Depletion of Alloreactive Donor T Lymphocytes by CD95-Mediated Activation-Induced Cell Death Retains Antileukemic, Antiviral, and Immunoregulatory T Cell Immunity

In allogeneic hematopoietic stem cell transplantation (AHSCT) graft-versus-host disease (GVHD) and graft-versus-leukemia (GVL) effect are closely but not invariably linked. Thus, harnessing donor lymphocyte mediated GVL immunity and separating it from GVHD is of particular interest. Based on results obtained in murine models we have explored the CD95-mediated activation-induced cell death (AICD) strategy to selectively deplete alloreactivity in human donor T lymphocytes in vitro.
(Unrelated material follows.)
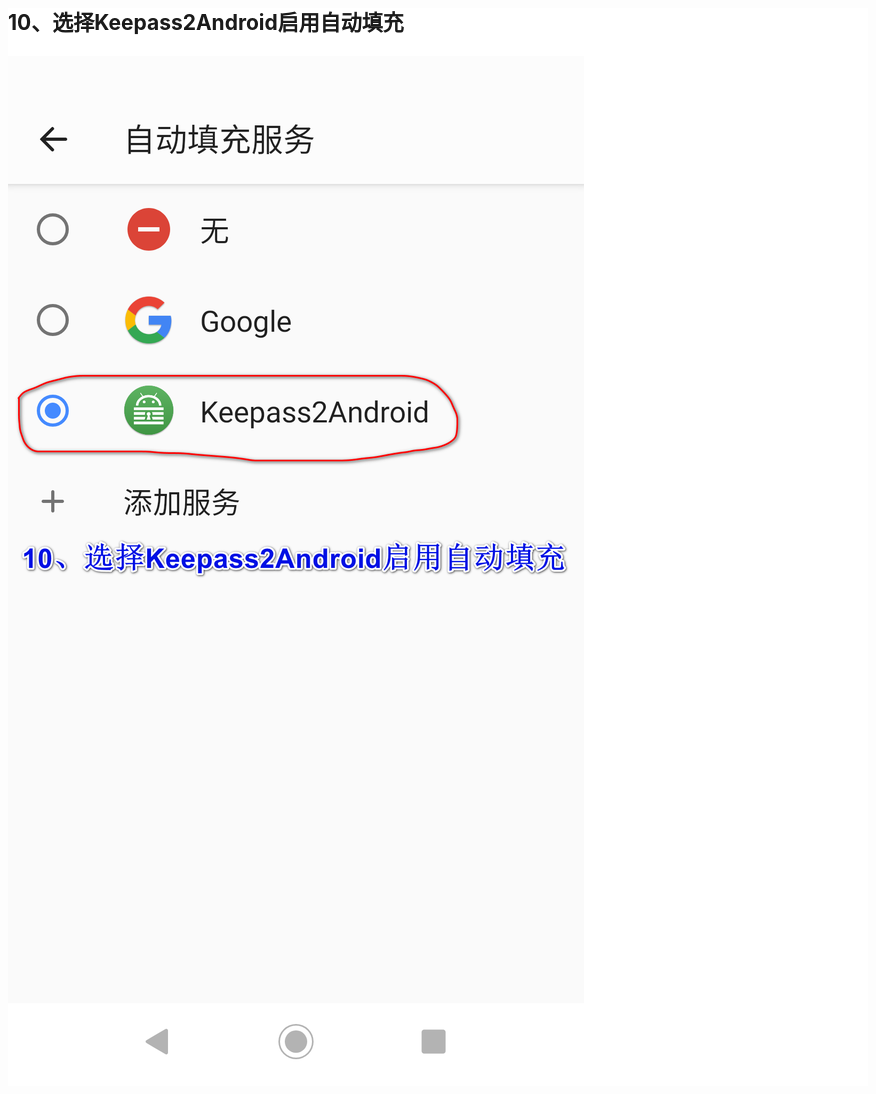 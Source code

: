 ## 10、选择Keepass2Android启用自动填充
<p><img src="/使用网盘同步数据库/使用坚果云同步据库/2、手机应用打开保存在坚果云的数据库/10、选择Keepass2Android启用自动填充.png" alt="/使用网盘同步数据库/使用坚果云同步据库/2、手机应用打开保存在坚果云的数据库/10、选择Keepass2Android启用自动填充.png"/></p>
Following stimulation of CD3+ T cells isolated from HLA-A∗0201-positive donors with HLA or minor histocompatibility antigen mismatched hematopoietic or nonhematopoietic cells in the presence of agonistic anti-CD95 antibody, we achieved efficient and selective allodepletion across major and minor histocompatibility mismatched barriers. Residual alloreactivity was in the range of 10% and 25% using hematopoietic cells and primary keratinocytes as alloantigen-presenting cells, respectively. CD8+ T cells specific for HLA-A∗0201-associated cytomegalovirus (CMV), Epstein-Barr virus (EBV), and Wilms tumor 1 peptide epitopes were retained at significant numbers within the allodepleted donor lymphocyte subsets. Additionally, CD4+ FoxP3+ regulatory T cells persisted after the allodepletion procedure. Our results show that AICD induced by an agonistic anti-CD95 antibody might be useful to generate allodepleted donor lymphocyte products with preserved beneficial immune functions for patients undergoing AHSCT.